[Dataset items]
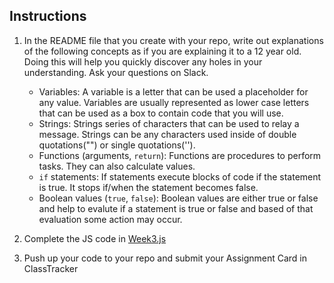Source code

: ## Instructions

1. In the README file that you create with your repo, write out explanations of the following concepts as if you are explaining it to a 12 year old.  Doing this will help you quickly discover any holes in your understanding.  Ask your questions on Slack.
		
	* Variables: A variable is a letter that can be used a placeholder for any value. Variables are usually represented as lower case letters that can be used as a box to contain code that you will use.
	* Strings: Strings series of characters that can be used to relay a message. Strings can be any characters used inside of double quotations("") or single quotations('').
	* Functions (arguments, `return`): Functions are procedures to perform tasks. They can also calculate values.
	* `if` statements: If statements execute blocks of code if the statement is true. It stops if/when the statement becomes false.
	* Boolean values (`true`, `false`): Boolean values are either true or false and help to evalute if a statement is true or false and based of that evaluation some action may occur.

2. Complete the JS code in [Week3.js](Week3-JS-I.js)

3. Push up your code to your repo and submit your Assignment Card in ClassTracker
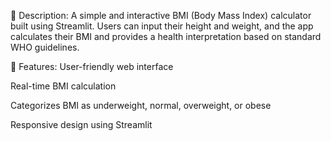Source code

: 📝 Description:
A simple and interactive BMI (Body Mass Index) calculator built using Streamlit. Users can input their height and weight, and the app calculates their BMI and provides a health interpretation based on standard WHO guidelines.

📂 Features:
User-friendly web interface

Real-time BMI calculation

Categorizes BMI as underweight, normal, overweight, or obese

Responsive design using Streamlit
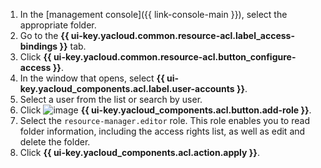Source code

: 1. In the [management console]({{ link-console-main }}), select the appropriate folder.
1. Go to the **{{ ui-key.yacloud.common.resource-acl.label_access-bindings }}** tab.
1. Click **{{ ui-key.yacloud.common.resource-acl.button_configure-access }}**.
1. In the window that opens, select **{{ ui-key.yacloud_components.acl.label.user-accounts }}**.
1. Select a user from the list or search by user.
1. Click ![image](../../_assets/console-icons/plus.svg) **{{ ui-key.yacloud_components.acl.button.add-role }}**.
1. Select the `resource-manager.editor` role. This role enables you to read folder information, including the access rights list, as well as edit and delete the folder.
1. Click **{{ ui-key.yacloud_components.acl.action.apply }}**.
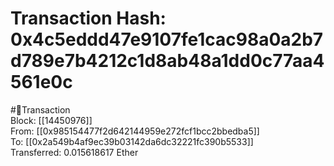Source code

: 
Transaction Hash: 0x4c5eddd47e9107fe1cac98a0a2b7d789e7b4212c1d8ab48a1dd0c77aa4561e0c
====================================================================================
  
#💸Transaction  
Block: [[14450976]]  
From: [[0x985154477f2d642144959e272fcf1bcc2bbedba5]]  
To: [[0x2a549b4af9ec39b03142da6dc32221fc390b5533]]  
Transferred: 0.015618617 Ether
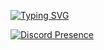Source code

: [![Typing SVG](https://readme-typing-svg.herokuapp.com?color=%2336BCF7&size=25&center=true&lines=Hello+(%E2%89%A7%E2%96%BD%E2%89%A6)%2F;Im+Daniel4-scratch+%D9%A9(%EF%BD%A1%E2%80%A2%CF%89%E2%80%A2%EF%BD%A1)%D9%88;Bye!+%7C%EF%BD%A5%CF%89%EF%BD%A5)](https://git.io/typing-svg)


[![Discord Presence](https://lanyard-profile-readme.vercel.app/api/853820912628269088)](https://discord.com/users/853820912628269088)

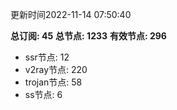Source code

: 更新时间2022-11-14 07:50:40

**总订阅: 45**
**总节点: 1233**
**有效节点: 296**
- ssr节点: 12
- v2ray节点: 220
- trojan节点: 58
- ss节点: 6
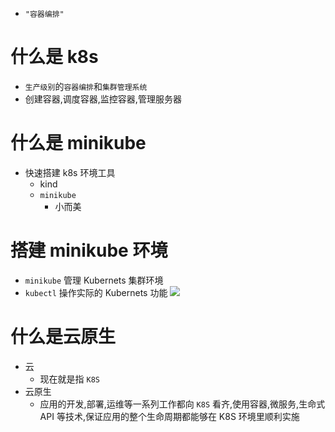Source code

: - `"容器编排"`

# 什么是 k8s
- `生产级别`的`容器编排`和`集群管理系统`
- 创建容器,调度容器,监控容器,管理服务器

# 什么是 minikube
- 快速搭建 k8s 环境工具
  - kind
  - `minikube`
    - 小而美

# 搭建 minikube 环境
- `minikube` 管理 Kubernets 集群环境
- `kubectl` 操作实际的 Kubernets 功能
![](https://static001.geekbang.org/resource/image/22/e3/22c4d6ef48a0cf009946ebbbc31b91e3.jpg?wh=1920x1406)

# 什么是云原生
- 云
  - 现在就是指 `K8S`
- 云原生
  - 应用的开发,部署,运维等一系列工作都向 `K8S` 看齐,使用容器,微服务,生命式API 等技术,保证应用的整个生命周期都能够在 K8S 环境里顺利实施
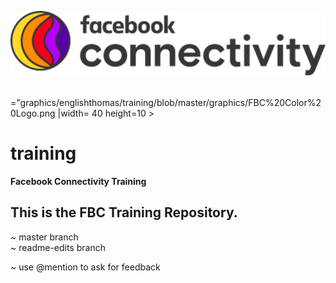 ![FBC Logo](https://github.com/englishthomas/training/blob/master/graphics/FBC%20Color%20Logo.png)

<img src>="graphics/englishthomas/training/blob/master/graphics/FBC%20Color%20Logo.png |width= 40 height=10 >




# training
**Facebook Connectivity Training**

## This is the FBC Training Repository. <br />
~ master branch <br />
~ readme-edits branch <br />

~ use @mention to ask for feedback <br /> 
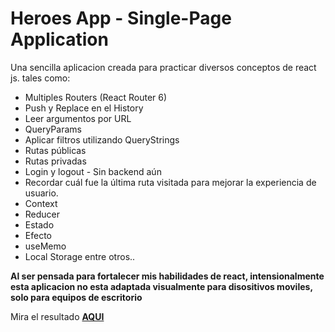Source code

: # Heroes App - Single-Page Application
Una sencilla aplicacion creada para practicar diversos conceptos de react js. tales como:

- Multiples Routers (React Router 6)
- Push y Replace en el History
- Leer argumentos por URL
- QueryParams
- Aplicar filtros utilizando QueryStrings 
- Rutas públicas
- Rutas privadas
- Login y logout - Sin backend aún
- Recordar cuál fue la última ruta visitada para mejorar la experiencia de usuario.
- Context
- Reducer
- Estado
- Efecto
- useMemo
- Local Storage entre otros..

**Al ser pensada para fortalecer mis habilidades de react, intensionalmente esta aplicacion no esta adaptada visualmente para disositivos moviles, solo para equipos de escritorio**

Mira el resultado [**AQUI**](https://wilsoncorrea5.github.io/heroes-spa-app/#/login "AQUI")
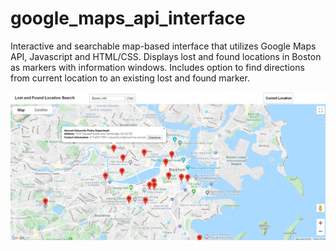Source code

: # google_maps_api_interface
Interactive and searchable map-based interface that utilizes Google Maps API, Javascript and HTML/CSS. Displays lost and found locations in Boston as markers with information windows. Includes option to find directions from current location to an existing lost and found marker.

![](images/interface.png)

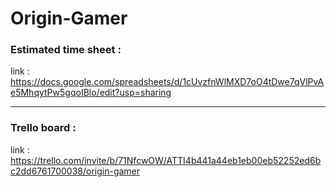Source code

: # Origin-Gamer



### Estimated time sheet :
link : https://docs.google.com/spreadsheets/d/1cUvzfnWlMXD7oO4tDwe7qVlPvAe5MhqytPw5gqoIBlo/edit?usp=sharing

-------------------------------

### Trello board :
link : https://trello.com/invite/b/71NfcwOW/ATTI4b441a44eb1eb00eb52252ed6bc2dd6761700038/origin-gamer
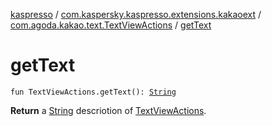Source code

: [kaspresso](../../index.md) / [com.kaspersky.kaspresso.extensions.kakaoext](../index.md) / [com.agoda.kakao.text.TextViewActions](index.md) / [getText](./get-text.md)

# getText

`fun TextViewActions.getText(): `[`String`](https://kotlinlang.org/api/latest/jvm/stdlib/kotlin/-string/index.html)

**Return**
a [String](https://kotlinlang.org/api/latest/jvm/stdlib/kotlin/-string/index.html) descriotion of [TextViewActions](#).

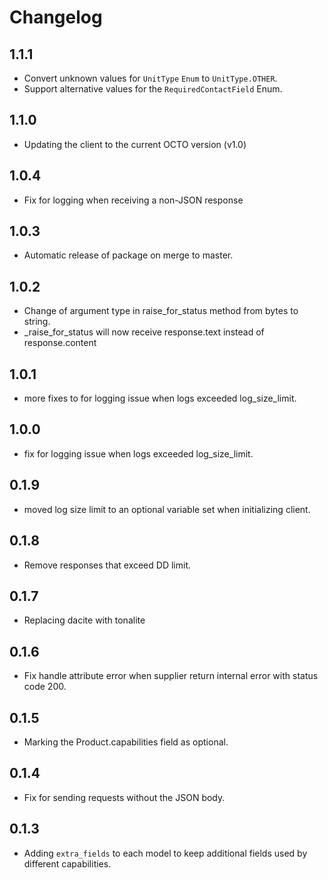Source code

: # Changelog

## 1.1.1

- Convert unknown values for `UnitType` `Enum` to `UnitType.OTHER`.
- Support alternative values for the `RequiredContactField` Enum.

## 1.1.0

- Updating the client to the current OCTO version (v1.0)

## 1.0.4

- Fix for logging when receiving a non-JSON response

## 1.0.3

- Automatic release of package on merge to master.

## 1.0.2

- Change of argument type in raise_for_status method from bytes to string.
- _raise_for_status will now receive response.text instead of response.content

## 1.0.1

- more fixes to for logging issue when logs exceeded log_size_limit.

## 1.0.0

- fix for logging issue when logs exceeded log_size_limit.

## 0.1.9

- moved log size limit to an optional variable set when initializing client.

## 0.1.8

- Remove responses that exceed DD limit.

## 0.1.7

- Replacing dacite with tonalite

## 0.1.6

- Fix handle attribute error when supplier return internal error with status code 200.

## 0.1.5

- Marking the Product.capabilities field as optional.


## 0.1.4

- Fix for sending requests without the JSON body.

## 0.1.3

- Adding `extra_fields` to each model to keep additional fields used by different capabilities.
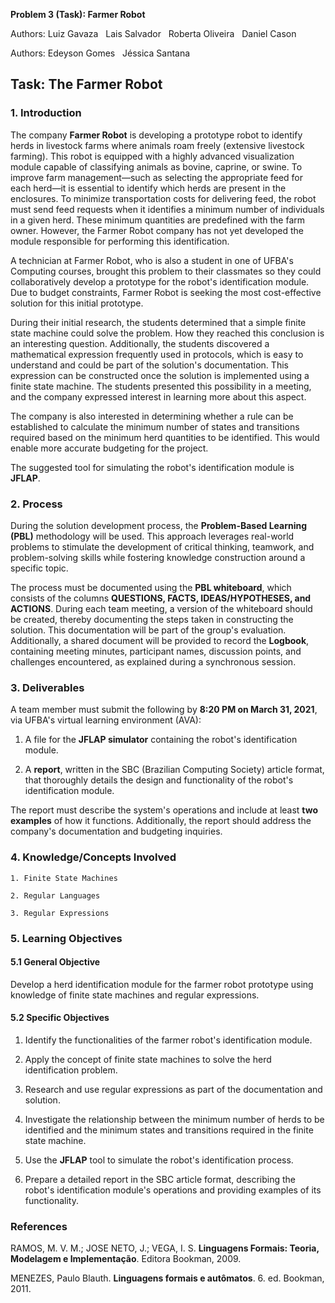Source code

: ﻿**Problem 3 (Task): Farmer Robot**
 
Authors: Luiz Gavaza &nbsp; Lais Salvador &nbsp;  Roberta Oliveira  &nbsp; Daniel Cason
 
Authors: Edeyson Gomes &nbsp;  Jéssica Santana

## **Task: The Farmer Robot**

### **1. Introduction**  
The company **Farmer Robot** is developing a prototype robot to identify herds in livestock farms where animals roam freely (extensive livestock farming). This robot is equipped with a highly advanced visualization module capable of classifying animals as bovine, caprine, or swine. To improve farm management—such as selecting the appropriate feed for each herd—it is essential to identify which herds are present in the enclosures. To minimize transportation costs for delivering feed, the robot must send feed requests when it identifies a minimum number of individuals in a given herd. These minimum quantities are predefined with the farm owner. However, the Farmer Robot company has not yet developed the module responsible for performing this identification.  

A technician at Farmer Robot, who is also a student in one of UFBA's Computing courses, brought this problem to their classmates so they could collaboratively develop a prototype for the robot's identification module. Due to budget constraints, Farmer Robot is seeking the most cost-effective solution for this initial prototype.  

During their initial research, the students determined that a simple finite state machine could solve the problem. How they reached this conclusion is an interesting question. Additionally, the students discovered a mathematical expression frequently used in protocols, which is easy to understand and could be part of the solution's documentation. This expression can be constructed once the solution is implemented using a finite state machine. The students presented this possibility in a meeting, and the company expressed interest in learning more about this aspect.  

The company is also interested in determining whether a rule can be established to calculate the minimum number of states and transitions required based on the minimum herd quantities to be identified. This would enable more accurate budgeting for the project.  

The suggested tool for simulating the robot's identification module is **JFLAP**.  



### **2. Process**  
During the solution development process, the **Problem-Based Learning (PBL)** methodology will be used. This approach leverages real-world problems to stimulate the development of critical thinking, teamwork, and problem-solving skills while fostering knowledge construction around a specific topic.  

The process must be documented using the **PBL whiteboard**, which consists of the columns **QUESTIONS, FACTS, IDEAS/HYPOTHESES, and ACTIONS**. During each team meeting, a version of the whiteboard should be created, thereby documenting the steps taken in constructing the solution. This documentation will be part of the group's evaluation. Additionally, a shared document will be provided to record the **Logbook**, containing meeting minutes, participant names, discussion points, and challenges encountered, as explained during a synchronous session.  



### **3. Deliverables**  
A team member must submit the following by **8:20 PM on March 31, 2021**, via UFBA's virtual learning environment (AVA):  

1. A file for the **JFLAP simulator** containing the robot's identification module. 

2. A **report**, written in the SBC (Brazilian Computing Society) article format, that thoroughly details the design and functionality of the robot's identification module.  

The report must describe the system's operations and include at least **two examples** of how it functions. Additionally, the report should address the company's documentation and budgeting inquiries.  



### **4. Knowledge/Concepts Involved**  

    1. Finite State Machines

    2. Regular Languages  

    3. Regular Expressions  



### **5. Learning Objectives**  

#### **5.1 General Objective**  
Develop a herd identification module for the farmer robot prototype using knowledge of finite state machines and regular expressions.  

#### **5.2 Specific Objectives**  

1. Identify the functionalities of the farmer robot's identification module.

2. Apply the concept of finite state machines to solve the herd identification problem.  

3. Research and use regular expressions as part of the documentation and solution.  

4. Investigate the relationship between the minimum number of herds to be identified and the minimum states and transitions required in the finite state machine.  

5. Use the **JFLAP** tool to simulate the robot's identification process.  

6. Prepare a detailed report in the SBC article format, describing the robot's identification module's operations and providing examples of its functionality.  


### </a> References 
RAMOS, M. V. M.; JOSE NETO, J.; VEGA, I. S. **Linguagens Formais: Teoria, Modelagem e Implementação**. Editora Bookman, 2009.

MENEZES, Paulo Blauth. **Linguagens formais e autômatos**. 6. ed. Bookman, 2011.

■ INSTRUCTIONS TO FOLLOW
Where a line of the records holds the word "TextViewActions", copy that line.

■ WORKED SOLUTION
: [kaspresso](../../index.md) / [com.kaspersky.kaspresso.extensions.kakaoext](../index.md) / [com.agoda.kakao.text.TextViewActions](index.md) / [getText](./get-text.md)
`fun TextViewActions.getText(): `[`String`](https://kotlinlang.org/api/latest/jvm/stdlib/kotlin/-string/index.html)
a [String](https://kotlinlang.org/api/latest/jvm/stdlib/kotlin/-string/index.html) descriotion of [TextViewActions](#).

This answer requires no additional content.